Puis, sans le moindre signe annonciateur, une voiture étrangère est apparue devant eux. Elle avançait lentement. À un moment donné, elle a ralenti, la portière arrière s’est entrouverte — et un sac poubelle noir a été projeté sur le bas-côté. La voiture a aussitôt accéléré et disparu au tournant.
Le conducteur s’est tendu. Le chien a grogné en relevant la tête, aux aguets. Il a ralenti, puis s’est arrêté. Le sac poubelle sur le bas-côté… s’est mis à bouger.
Le cœur battant à tout rompre, il est sorti de sa voiture et s’est approché du sac.
Celui-ci était couvert de boue et très trempé. L’homme s’est accroupi et a touché le plastique. À cet instant, quelque chose a brusquement tressailli à l’intérieur.

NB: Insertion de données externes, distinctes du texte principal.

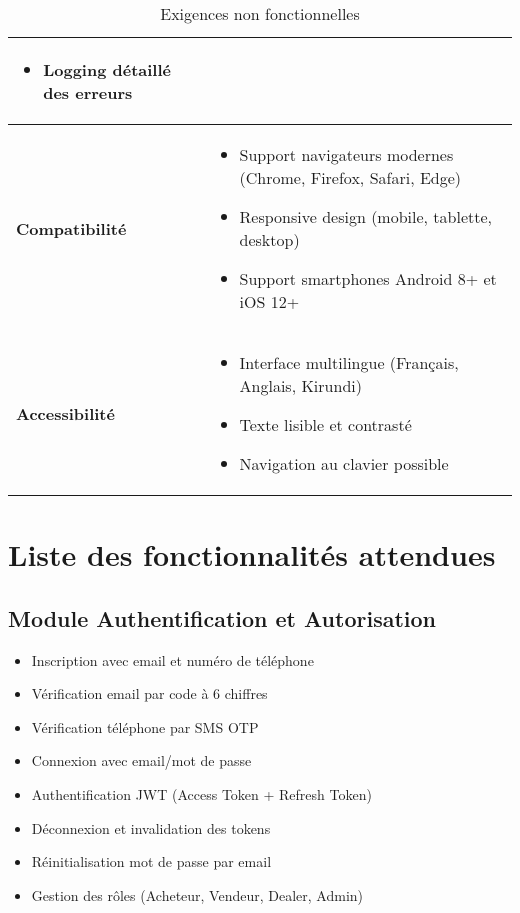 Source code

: \documentclass[12pt,a4paper]{report}
\begin{document}
\begin{table}[H]
\begin{tabular}{|p{2.5cm}|p{10cm}|}
\begin{itemize}[leftmargin=*,noitemsep]
    \item Logging détaillé des erreurs
\end{itemize} \\
\hline
\textbf{Compatibilité} &
\begin{itemize}[leftmargin=*,noitemsep]
    \item Support navigateurs modernes (Chrome, Firefox, Safari, Edge)
    \item Responsive design (mobile, tablette, desktop)
    \item Support smartphones Android 8+ et iOS 12+
\end{itemize} \\
\hline
\textbf{Accessibilité} &
\begin{itemize}[leftmargin=*,noitemsep]
    \item Interface multilingue (Français, Anglais, Kirundi)
    \item Texte lisible et contrasté
    \item Navigation au clavier possible
\end{itemize} \\
\hline
\end{tabular}
\caption{Exigences non fonctionnelles}
\end{table}

\section{Liste des fonctionnalités attendues}

\subsection{Module Authentification et Autorisation}
\begin{itemize}
    \item Inscription avec email et numéro de téléphone
    \item Vérification email par code à 6 chiffres
    \item Vérification téléphone par SMS OTP
    \item Connexion avec email/mot de passe
    \item Authentification JWT (Access Token + Refresh Token)
    \item Déconnexion et invalidation des tokens
    \item Réinitialisation mot de passe par email
    \item Gestion des rôles (Acheteur, Vendeur, Dealer, Admin)
\end{itemize}
\end{document}
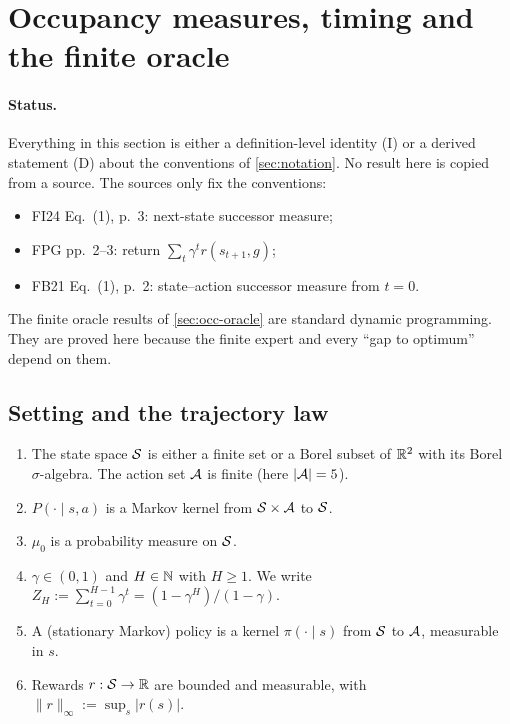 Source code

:\section{Occupancy measures, timing and the finite oracle}\label{sec:occ}

\paragraph{Status.}
Everything in this section is either a definition-level identity (\textsf{I}) or a
derived statement (\textsf{D}) about the conventions of \cref{sec:notation}.
No result here is copied from a source.  The sources only fix the conventions:
\begin{itemize}[nosep]
\item FI24 Eq.~(1), p.~3: next-state successor measure;
\item FPG pp.~2--3: return $\sum_t\gamma^t r(s_{t+1},g)$;
\item FB21 Eq.~(1), p.~2: state--action successor measure from $t=0$.
\end{itemize}
The finite oracle results of \cref{sec:occ-oracle} are standard dynamic programming.
They are proved here because the finite expert and every ``gap to optimum'' depend on them.

\subsection{Setting and the trajectory law}\label{sec:occ-setting}

\begin{assumption}[A-MDP]\label{ass:mdp}
\leavevmode
\begin{enumerate}[nosep,label=(\roman*)]
\item The state space $\cS$ is either a finite set or a Borel subset of $\R^2$ with its Borel
  $\sigma$-algebra. The action set $\cA$ is finite (here $|\cA|=5$).
\item $P(\cdot\mid s,a)$ is a Markov kernel from $\cS\times\cA$ to $\cS$.
\item $\mu_0$ is a probability measure on $\cS$.
\item $\gamma\in(0,1)$ and $H\in\N$ with $H\ge1$. We write $Z_H:=\sum_{t=0}^{H-1}\gamma^t=(1-\gamma^H)/(1-\gamma)$.
\item A (stationary Markov) policy is a kernel $\pi(\cdot\mid s)$ from $\cS$ to $\cA$, measurable in $s$.
\item Rewards $r:\cS\to\R$ are bounded and measurable, with $\|r\|_\infty:=\sup_s|r(s)|$.
\end{enumerate}
\end{assumption}


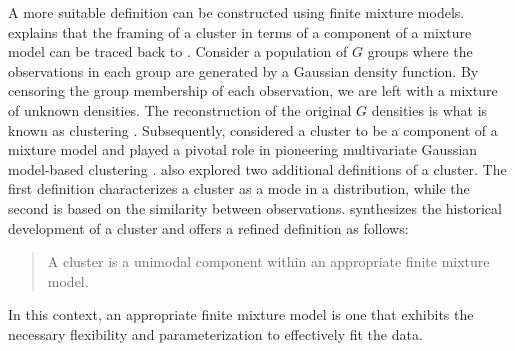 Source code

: \documentclass[12pt]{report}
\begin{document}
A more suitable definition can be constructed using finite mixture models. \citet{mcnicholas2016b} explains that the framing of a cluster in terms of a component of a mixture model can be traced back to \citet{tiedeman1955}. Consider a population of $G$ groups where the observations in each group are generated by a Gaussian density function. By censoring the group membership of each observation, we are left with a mixture of unknown densities. The reconstruction of the original $G$ densities is what is known as clustering \citep{tiedeman1955}. Subsequently, \citet{wolfe1963} considered a cluster to be a component of a mixture model and played a pivotal role in pioneering multivariate Gaussian model-based clustering \citep{wolfe1965}. \citet{wolfe1963} also explored two additional definitions of a cluster. The first definition characterizes a cluster as a mode in a distribution, while the second is based on the similarity between observations. \citet{mcnicholas2016a} synthesizes the historical development of a cluster and offers a refined definition as follows:
\begin{quote} 
A cluster is a unimodal component within an appropriate finite mixture model.
\end{quote}
In this context, an appropriate finite mixture model is one that exhibits the necessary flexibility and parameterization to effectively fit the data.




\end{document}
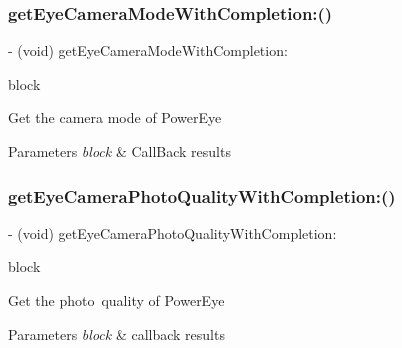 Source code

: \subsubsection{\texorpdfstring{get\+Eye\+Camera\+Mode\+With\+Completion\+:()}{getEyeCameraModeWithCompletion:()}}
{\footnotesize\ttfamily -\/ (void) get\+Eye\+Camera\+Mode\+With\+Completion\+: \begin{DoxyParamCaption}\item[{(void($^\wedge$)(P\+V\+Eye\+Camera\+Mode camera\+Mode, N\+S\+Error $\ast$\hyperlink{group___p_v_s_d_k___c_o_r_e___a_p_i___m_o_u_n_t_c_o_n_t_r_o_l_ga5a1de33b230662127568783314b4a54d}{\+\_\+\+Nullable} error))}]{block }\end{DoxyParamCaption}}

Get the camera mode of Power\+Eye


\begin{DoxyParams}{Parameters}
{\em block} & Call\+Back results \\
\hline
\end{DoxyParams}
\mbox{\label{interface_p_v_camera_a91474a4ded096681ac9b787cd87db98b}} 
\subsubsection{\texorpdfstring{get\+Eye\+Camera\+Photo\+Quality\+With\+Completion\+:()}{getEyeCameraPhotoQualityWithCompletion:()}}
{\footnotesize\ttfamily -\/ (void) get\+Eye\+Camera\+Photo\+Quality\+With\+Completion\+: \begin{DoxyParamCaption}\item[{(void($^\wedge$)(P\+V\+Eye\+Camera\+Photo\+Quality photo\+Quality, N\+S\+Error $\ast$\hyperlink{group___p_v_s_d_k___c_o_r_e___a_p_i___m_o_u_n_t_c_o_n_t_r_o_l_ga5a1de33b230662127568783314b4a54d}{\+\_\+\+Nullable} error))}]{block }\end{DoxyParamCaption}}

Get the photo quality of Power\+Eye


\begin{DoxyParams}{Parameters}
{\em block} & callback results \\
\hline
\end{DoxyParams}
\mbox{\label{interface_p_v_camera_a28e7682886ebf5f88cbf96df972b3cce}} 
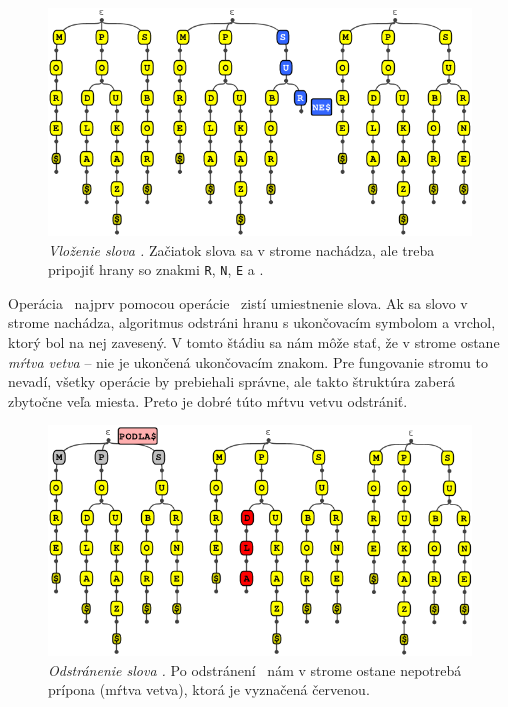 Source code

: \begin{figure}
\includegraphics[width=\columnwidth]{obrazky/trieinsertsmall.png}
\caption{\emph{Vloženie slova .} Začiatok slova 
 sa v strome nachádza, ale treba pripojiť hrany 
so znakmi {\tt R}, {\tt N}, {\tt E} a \uz.} 
\label{img:trieinsert} 
\end{figure}

Operácia \delete\ najprv pomocou operácie \find\ zistí umiestnenie slova. 
Ak sa slovo v strome nachádza, algoritmus odstráni hranu s ukončovacím 
symbolom a vrchol, ktorý bol na nej zavesený. V tomto štádiu sa nám môže 
stať, že v strome ostane \emph{mŕtva vetva} -- nie je ukončená 
ukončovacím znakom. Pre fungovanie stromu to nevadí, všetky operácie by 
prebiehali správne, ale takto štruktúra zaberá zbytočne veľa miesta. 
Preto je dobré túto mŕtvu vetvu odstrániť.

\begin{figure}
\includegraphics[width=\columnwidth]{obrazky/triedeletesmall.png}
\caption{\emph{Odstránenie slova .} Po odstránení 
\uz\ nám v strome ostane nepotrebá prípona  (mŕtva vetva), 
ktorá je vyznačená červenou.}
\label{img:triedelete} 
\end{figure}

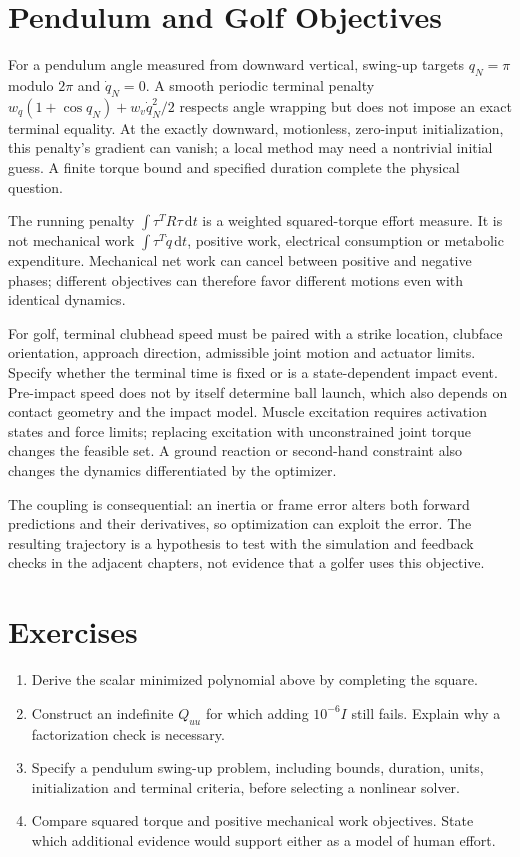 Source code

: \section{Pendulum and Golf Objectives}

For a pendulum angle measured from downward vertical, swing-up targets
$q_N=\pi$ modulo $2\pi$ and $\dot q_N=0$. A smooth periodic terminal penalty
$w_q(1+\cos q_N)+w_v\dot q_N^2/2$ respects angle wrapping but does not impose an
exact terminal equality. At the exactly downward, motionless, zero-input
initialization, this penalty's gradient can vanish; a local method may need a
nontrivial initial guess. A finite torque bound and specified duration complete
the physical question.

The running penalty $\int\tau^TR\tau\,\mathrm dt$ is a weighted squared-torque
effort measure. It is not mechanical work $\int\tau^T\dot q\,\mathrm dt$, positive
work, electrical consumption or metabolic expenditure. Mechanical net work can
cancel between positive and negative phases; different objectives can therefore
favor different motions even with identical dynamics.

For golf, terminal clubhead speed must be paired with a strike location, clubface
orientation, approach direction, admissible joint motion and actuator limits.
Specify whether the terminal time is fixed or is a state-dependent impact event.
Pre-impact speed does not by itself determine ball launch, which also depends on
contact geometry and the impact model. Muscle excitation requires activation
states and force limits; replacing excitation with unconstrained joint torque
changes the feasible set. A ground reaction or second-hand constraint also
changes the dynamics differentiated by the optimizer.

The coupling is consequential: an inertia or frame error alters both forward
predictions and their derivatives, so optimization can exploit the error. The
resulting trajectory is a hypothesis to test with the simulation and feedback
checks in the adjacent chapters, not evidence that a golfer uses this objective.

\section*{Exercises}
\begin{enumerate}
 \item Derive the scalar minimized polynomial above by completing the square.
 \item Construct an indefinite $Q_{uu}$ for which adding $10^{-6}I$ still fails.
 Explain why a factorization check is necessary.
 \item Specify a pendulum swing-up problem, including bounds, duration, units,
 initialization and terminal criteria, before selecting a nonlinear solver.
 \item Compare squared torque and positive mechanical work objectives. State
 which additional evidence would support either as a model of human effort.
\end{enumerate}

Il a sorti un couteau de ses mains tremblantes et l’a ouvert soigneusement. Sous le plastique, il y avait un tissu — et une petite main d’enfant vivante en est apparue.
Hébété, il a reculé d’un pas. Puis, prenant son courage à deux mains, il a délicatement déplié le tissu. Devant lui se trouvait un garçonnet de deux ans, le visage couvert de boue, les lèvres pâles, les yeux fermés.
Il l’a enveloppé dans sa veste, l’a pris dans ses bras et l’a porté jusqu’à sa voiture. Le chien s’est approché, a gémi doucement et a léché la joue de l’enfant. Le bébé a poussé un gémissement, puis s’est tu de nouveau.

Le conducteur est remonté au volant, les doigts encore tremblants. Que faire maintenant ? Appeler la police ? Aller à l’hôpital ? Ou…
Finalement, il a pris la route de l’hôpital.
Plus tard, il a appris aux informations qu’un enfant de deux ans avait disparu, ses parents introuvables, probablement en fuite.

Une semaine plus tard, il a déposé une demande de tutelle temporaire. Un mois plus tard, elle est devenue définitive.